■ **TO DO**
Repeat exactly each line of the material, starting from the line that contains "就业状态与收入水平 | 2 | ✅ |" and finishing with the final line.

┌────────

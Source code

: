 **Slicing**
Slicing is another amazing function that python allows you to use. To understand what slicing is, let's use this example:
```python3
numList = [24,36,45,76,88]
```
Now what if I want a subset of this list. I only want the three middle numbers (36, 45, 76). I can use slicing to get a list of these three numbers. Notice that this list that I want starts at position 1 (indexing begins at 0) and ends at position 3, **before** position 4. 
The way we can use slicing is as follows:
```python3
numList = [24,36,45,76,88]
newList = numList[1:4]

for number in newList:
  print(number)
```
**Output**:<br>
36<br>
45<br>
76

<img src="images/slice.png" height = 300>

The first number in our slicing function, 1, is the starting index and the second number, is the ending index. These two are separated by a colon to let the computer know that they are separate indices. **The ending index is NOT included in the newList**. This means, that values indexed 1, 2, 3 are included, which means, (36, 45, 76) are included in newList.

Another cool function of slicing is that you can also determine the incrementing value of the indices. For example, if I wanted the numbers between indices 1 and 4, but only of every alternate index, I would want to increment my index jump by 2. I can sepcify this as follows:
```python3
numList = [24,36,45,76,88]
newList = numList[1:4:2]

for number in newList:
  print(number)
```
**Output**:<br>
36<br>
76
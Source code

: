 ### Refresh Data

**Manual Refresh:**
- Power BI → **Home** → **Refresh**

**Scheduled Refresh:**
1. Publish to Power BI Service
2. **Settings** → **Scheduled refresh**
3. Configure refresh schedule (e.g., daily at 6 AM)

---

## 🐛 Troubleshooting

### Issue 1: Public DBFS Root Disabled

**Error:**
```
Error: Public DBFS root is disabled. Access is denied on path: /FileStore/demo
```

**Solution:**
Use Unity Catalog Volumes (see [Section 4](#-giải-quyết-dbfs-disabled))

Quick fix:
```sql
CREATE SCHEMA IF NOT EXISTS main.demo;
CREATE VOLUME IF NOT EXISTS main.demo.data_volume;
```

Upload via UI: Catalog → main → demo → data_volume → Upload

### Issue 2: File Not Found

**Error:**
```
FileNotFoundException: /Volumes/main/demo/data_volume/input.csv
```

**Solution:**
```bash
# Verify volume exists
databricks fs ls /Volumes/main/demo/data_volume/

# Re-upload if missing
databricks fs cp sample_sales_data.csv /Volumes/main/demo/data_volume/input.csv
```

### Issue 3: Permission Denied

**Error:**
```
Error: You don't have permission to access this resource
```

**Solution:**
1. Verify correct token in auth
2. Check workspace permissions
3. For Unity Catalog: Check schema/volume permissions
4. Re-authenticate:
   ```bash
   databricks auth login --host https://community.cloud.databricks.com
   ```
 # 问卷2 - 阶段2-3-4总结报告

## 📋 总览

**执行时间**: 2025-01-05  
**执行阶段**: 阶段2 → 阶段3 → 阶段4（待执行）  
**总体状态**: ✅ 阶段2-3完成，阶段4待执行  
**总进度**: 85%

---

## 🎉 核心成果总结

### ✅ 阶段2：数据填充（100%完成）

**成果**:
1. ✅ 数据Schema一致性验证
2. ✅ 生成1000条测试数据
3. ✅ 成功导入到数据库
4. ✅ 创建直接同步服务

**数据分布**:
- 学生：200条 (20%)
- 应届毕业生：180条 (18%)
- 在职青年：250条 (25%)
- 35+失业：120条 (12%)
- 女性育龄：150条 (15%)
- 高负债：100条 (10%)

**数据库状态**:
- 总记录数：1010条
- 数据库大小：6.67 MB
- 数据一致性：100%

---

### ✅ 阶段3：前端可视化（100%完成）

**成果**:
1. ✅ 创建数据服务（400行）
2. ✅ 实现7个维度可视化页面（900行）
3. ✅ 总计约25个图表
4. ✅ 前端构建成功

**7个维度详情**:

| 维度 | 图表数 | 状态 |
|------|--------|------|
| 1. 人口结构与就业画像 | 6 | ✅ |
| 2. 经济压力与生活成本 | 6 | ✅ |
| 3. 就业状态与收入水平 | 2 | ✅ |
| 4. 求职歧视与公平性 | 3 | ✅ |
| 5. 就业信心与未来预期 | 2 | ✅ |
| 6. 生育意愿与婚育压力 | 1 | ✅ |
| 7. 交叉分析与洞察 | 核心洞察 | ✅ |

└────────

■ **OUTPUT**
| 3. 就业状态与收入水平 | 2 | ✅ |
| 4. 求职歧视与公平性 | 3 | ✅ |
| 5. 就业信心与未来预期 | 2 | ✅ |
| 6. 生育意愿与婚育压力 | 1 | ✅ |
| 7. 交叉分析与洞察 | 核心洞察 | ✅ |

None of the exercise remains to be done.